Supplied entries =
□ □ □

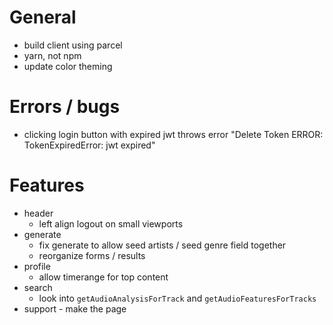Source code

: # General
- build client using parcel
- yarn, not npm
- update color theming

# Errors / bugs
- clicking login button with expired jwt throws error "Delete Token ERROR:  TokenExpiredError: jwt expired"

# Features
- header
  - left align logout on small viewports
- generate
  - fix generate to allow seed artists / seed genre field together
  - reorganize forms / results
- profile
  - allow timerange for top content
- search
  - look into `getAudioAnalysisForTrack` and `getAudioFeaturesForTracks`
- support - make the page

□ □ □

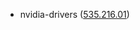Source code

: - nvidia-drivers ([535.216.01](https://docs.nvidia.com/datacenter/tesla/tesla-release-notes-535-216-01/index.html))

□ □ □

Task to complete = From the material above, retype precisely the lines between the line holding "- reorganize forms / results" and the line holding "- support - make the page", inclusive, and nothing beyond them.

Output of the task =
  - reorganize forms / results
- profile
  - allow timerange for top content
- search
  - look into `getAudioAnalysisForTrack` and `getAudioFeaturesForTracks`
- support - make the page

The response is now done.